Are you a from previously licensed Amateur Radio Operator who has not been active in the last five years and who are without a call sign? 

Here is some information on how to get back their authorization to operate again. Prior to April 1, 2000,
Amateur Radio Operators needed two authorization documents to operate amateur radio apparatus in the
amateur radio service: An Amateur Radio Operator Certificate issued for life with no fee associated with it;
and an Amateur Radio Station Licence issued on a yearly basis with renewal fees. The requirement to have
a Licence was abolished on April 1, 2000 and the Certificate became the sole authorization required to
operate in the amateur radio service. The following administrative steps were taken to implement these changes:

1. The licence was cancelled.
2. The call sign was transferred from the licence to the certificate.
3. The Canadian Amateur Radio Call Sign Database was created and was given public access via the RAC
Website.
4. All Certificates with call signs were transferred from the internal Industry Canada database "CERTMAST" to
the new Canadian Amateur Radio Call Sign Database.
5. All certificates with call signs were reissued and were mailed to the Amateur Radio Operators.
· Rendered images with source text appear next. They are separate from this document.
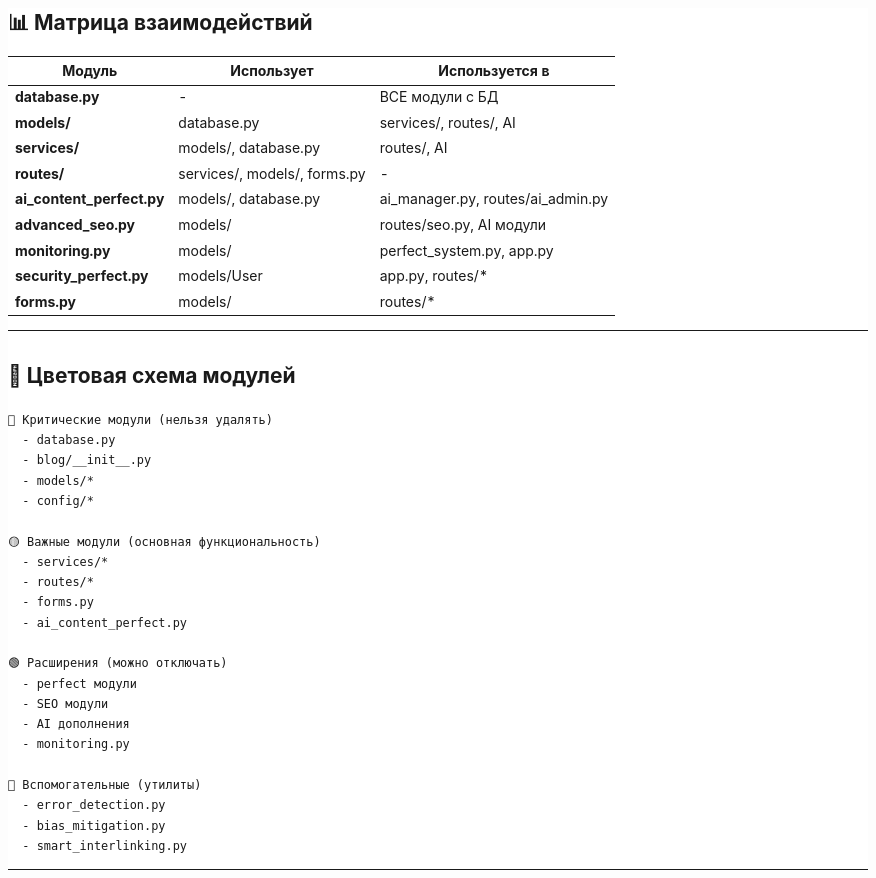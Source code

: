 
## 📊 Матрица взаимодействий

| Модуль | Использует | Используется в |
|--------|-----------|----------------|
| **database.py** | - | ВСЕ модули с БД |
| **models/** | database.py | services/, routes/, AI |
| **services/** | models/, database.py | routes/, AI |
| **routes/** | services/, models/, forms.py | - |
| **ai_content_perfect.py** | models/, database.py | ai_manager.py, routes/ai_admin.py |
| **advanced_seo.py** | models/ | routes/seo.py, AI модули |
| **monitoring.py** | models/ | perfect_system.py, app.py |
| **security_perfect.py** | models/User | app.py, routes/* |
| **forms.py** | models/ | routes/* |

---

## 🎨 Цветовая схема модулей

```
🔴 Критические модули (нельзя удалять)
  - database.py
  - blog/__init__.py
  - models/*
  - config/*

🟡 Важные модули (основная функциональность)
  - services/*
  - routes/*
  - forms.py
  - ai_content_perfect.py

🟢 Расширения (можно отключать)
  - perfect модули
  - SEO модули
  - AI дополнения
  - monitoring.py

🔵 Вспомогательные (утилиты)
  - error_detection.py
  - bias_mitigation.py
  - smart_interlinking.py
```

---
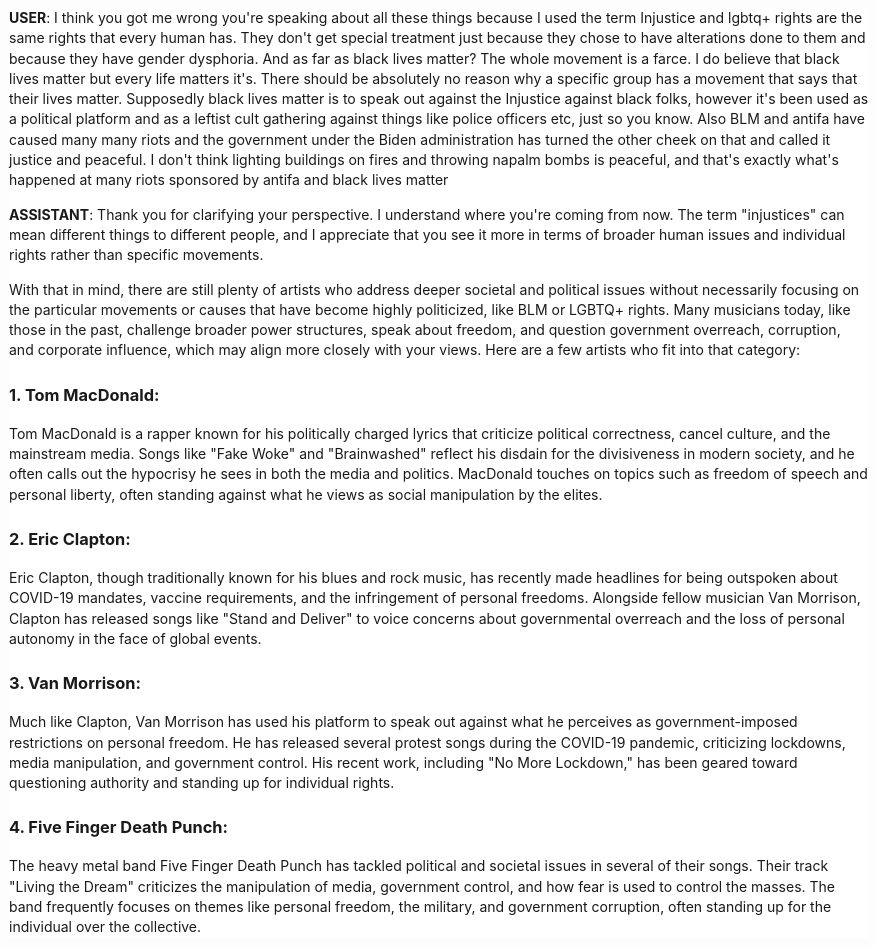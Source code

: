 **USER**: I think you got me wrong you're speaking about all these things because I used the term Injustice and lgbtq+ rights are the same rights that every human has. They don't get special treatment just because they chose to have alterations done to them and because they have gender dysphoria. And as far as black lives matter? The whole movement is a farce. I do believe that black lives matter but every life matters it's. There should be absolutely no reason why a specific group has a movement that says that their lives matter. Supposedly black lives matter is to speak out against the Injustice against black folks, however it's been used as a political platform and as a leftist cult gathering against things like police officers etc, just so you know. Also BLM and antifa have caused many many riots and the government under the Biden administration has turned the other cheek on that and called it justice and peaceful. I don't think lighting buildings on fires and throwing napalm bombs is peaceful, and that's exactly what's happened at many riots sponsored by antifa and black lives matter

**ASSISTANT**: Thank you for clarifying your perspective. I understand where you're coming from now. The term "injustices" can mean different things to different people, and I appreciate that you see it more in terms of broader human issues and individual rights rather than specific movements. 

With that in mind, there are still plenty of artists who address deeper societal and political issues without necessarily focusing on the particular movements or causes that have become highly politicized, like BLM or LGBTQ+ rights. Many musicians today, like those in the past, challenge broader power structures, speak about freedom, and question government overreach, corruption, and corporate influence, which may align more closely with your views. Here are a few artists who fit into that category:

### 1. **Tom MacDonald**:
   Tom MacDonald is a rapper known for his politically charged lyrics that criticize political correctness, cancel culture, and the mainstream media. Songs like "Fake Woke" and "Brainwashed" reflect his disdain for the divisiveness in modern society, and he often calls out the hypocrisy he sees in both the media and politics. MacDonald touches on topics such as freedom of speech and personal liberty, often standing against what he views as social manipulation by the elites.

### 2. **Eric Clapton**:
   Eric Clapton, though traditionally known for his blues and rock music, has recently made headlines for being outspoken about COVID-19 mandates, vaccine requirements, and the infringement of personal freedoms. Alongside fellow musician Van Morrison, Clapton has released songs like "Stand and Deliver" to voice concerns about governmental overreach and the loss of personal autonomy in the face of global events.

### 3. **Van Morrison**:
   Much like Clapton, Van Morrison has used his platform to speak out against what he perceives as government-imposed restrictions on personal freedom. He has released several protest songs during the COVID-19 pandemic, criticizing lockdowns, media manipulation, and government control. His recent work, including "No More Lockdown," has been geared toward questioning authority and standing up for individual rights.

### 4. **Five Finger Death Punch**:
   The heavy metal band Five Finger Death Punch has tackled political and societal issues in several of their songs. Their track "Living the Dream" criticizes the manipulation of media, government control, and how fear is used to control the masses. The band frequently focuses on themes like personal freedom, the military, and government corruption, often standing up for the individual over the collective.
Amateur Radio Operators who did not have a valid licence on April 1, 2000 were left out of the process for
the following reasons:

1. There was no valid licence, so there was no call sign to be transferred to the certificate.
2. Without a valid licence, Industry Canada did not have a mailing address because there is no mailing
address in the internal "CERTMAST" database.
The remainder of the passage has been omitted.